--- Provided entries Enclosed Below ---

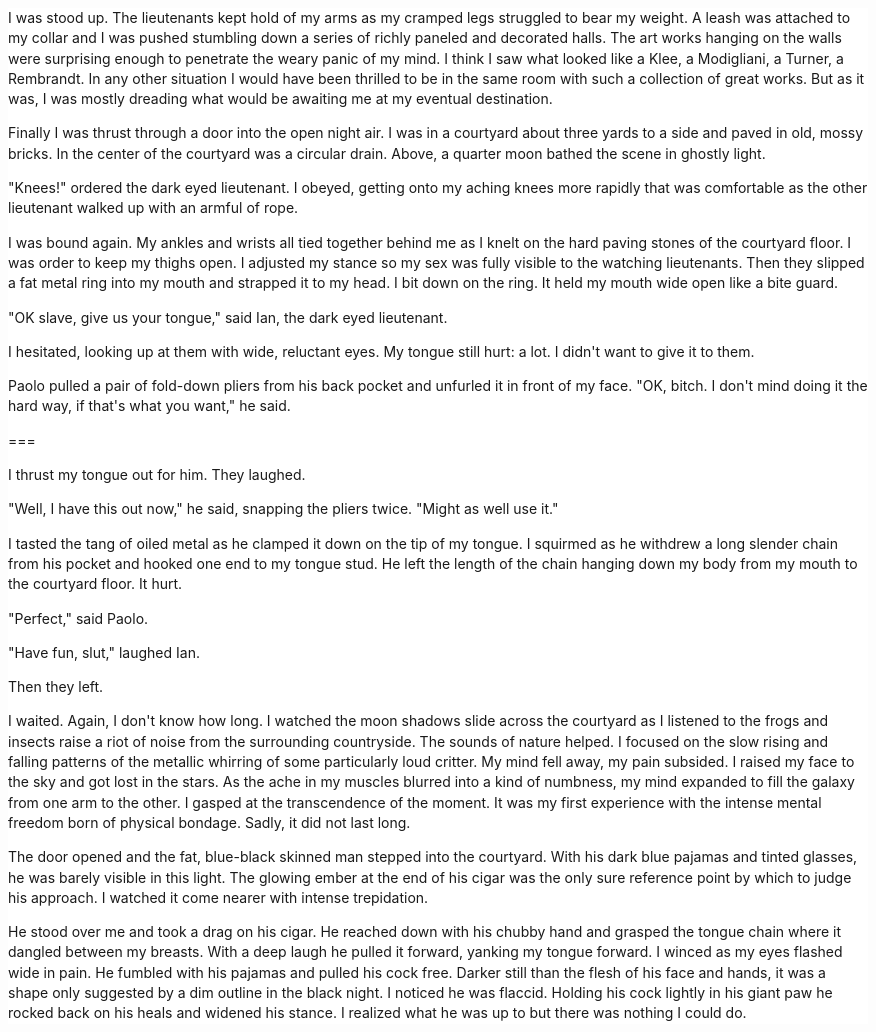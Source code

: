 I was stood up. The lieutenants kept hold of my arms as my cramped legs struggled to bear my weight. A leash was attached to my collar and I was pushed stumbling down a series of richly paneled and decorated halls. The art works hanging on the walls were surprising enough to penetrate the weary panic of my mind. I think I saw what looked like a Klee, a Modigliani, a Turner, a Rembrandt. In any other situation I would have been thrilled to be in the same room with such a collection of great works. But as it was, I was mostly dreading what would be awaiting me at my eventual destination. 

Finally I was thrust through a door into the open night air. I was in a courtyard about three yards to a side and paved in old, mossy bricks. In the center of the courtyard was a circular drain. Above, a quarter moon bathed the scene in ghostly light. 

"Knees!" ordered the dark eyed lieutenant. I obeyed, getting onto my aching knees more rapidly that was comfortable as the other lieutenant walked up with an armful of rope. 

I was bound again. My ankles and wrists all tied together behind me as I knelt on the hard paving stones of the courtyard floor. I was order to keep my thighs open. I adjusted my stance so my sex was fully visible to the watching lieutenants. Then they slipped a fat metal ring into my mouth and strapped it to my head. I bit down on the ring. It held my mouth wide open like a bite guard. 

"OK slave, give us your tongue," said Ian, the dark eyed lieutenant. 

I hesitated, looking up at them with wide, reluctant eyes. My tongue still hurt: a lot. I didn't want to give it to them. 

Paolo pulled a pair of fold-down pliers from his back pocket and unfurled it in front of my face. "OK, bitch. I don't mind doing it the hard way, if that's what you want," he said.  

===

I thrust my tongue out for him. They laughed. 

"Well, I have this out now," he said, snapping the pliers twice. "Might as well use it." 

I tasted the tang of oiled metal as he clamped it down on the tip of my tongue. I squirmed as he withdrew a long slender chain from his pocket and hooked one end to my tongue stud. He left the length of the chain hanging down my body from my mouth to the courtyard floor. It hurt. 

"Perfect," said Paolo. 

"Have fun, slut," laughed Ian. 

Then they left. 

I waited. Again, I don't know how long. I watched the moon shadows slide across the courtyard as I listened to the frogs and insects raise a riot of noise from the surrounding countryside. The sounds of nature helped. I focused on the slow rising and falling patterns of the metallic whirring of some particularly loud critter. My mind fell away, my pain subsided. I raised my face to the sky and got lost in the stars. As the ache in my muscles blurred into a kind of numbness, my mind expanded to fill the galaxy from one arm to the other. I gasped at the transcendence of the moment. It was my first experience with the intense mental freedom born of physical bondage. Sadly, it did not last long. 

The door opened and the fat, blue-black skinned man stepped into the courtyard. With his dark blue pajamas and tinted glasses, he was barely visible in this light. The glowing ember at the end of his cigar was the only sure reference point by which to judge his approach. I watched it come nearer with intense trepidation. 

He stood over me and took a drag on his cigar. He reached down with his chubby hand and grasped the tongue chain where it dangled between my breasts. With a deep laugh he pulled it forward, yanking my tongue forward. I winced as my eyes flashed wide in pain. He fumbled with his pajamas and pulled his cock free. Darker still than the flesh of his face and hands, it was a shape only suggested by a dim outline in the black night. I noticed he was flaccid. Holding his cock lightly in his giant paw he rocked back on his heals and widened his stance. I realized what he was up to but there was nothing I could do.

--- End of Enclosed Provided entries ---

- [Directions] Copy exactly what appears in the entries, beginning with the first line and ending with the line that has "I hesitated, looking", but not the pictures.

- [The completed task]
Source code

: I was stood up. The lieutenants kept hold of my arms as my cramped legs struggled to bear my weight. A leash was attached to my collar and I was pushed stumbling down a series of richly paneled and decorated halls. The art works hanging on the walls were surprising enough to penetrate the weary panic of my mind. I think I saw what looked like a Klee, a Modigliani, a Turner, a Rembrandt. In any other situation I would have been thrilled to be in the same room with such a collection of great works. But as it was, I was mostly dreading what would be awaiting me at my eventual destination. 

Finally I was thrust through a door into the open night air. I was in a courtyard about three yards to a side and paved in old, mossy bricks. In the center of the courtyard was a circular drain. Above, a quarter moon bathed the scene in ghostly light. 

"Knees!" ordered the dark eyed lieutenant. I obeyed, getting onto my aching knees more rapidly that was comfortable as the other lieutenant walked up with an armful of rope. 

I was bound again. My ankles and wrists all tied together behind me as I knelt on the hard paving stones of the courtyard floor. I was order to keep my thighs open. I adjusted my stance so my sex was fully visible to the watching lieutenants. Then they slipped a fat metal ring into my mouth and strapped it to my head. I bit down on the ring. It held my mouth wide open like a bite guard. 

"OK slave, give us your tongue," said Ian, the dark eyed lieutenant. 

I hesitated, looking up at them with wide, reluctant eyes. My tongue still hurt: a lot. I didn't want to give it to them. 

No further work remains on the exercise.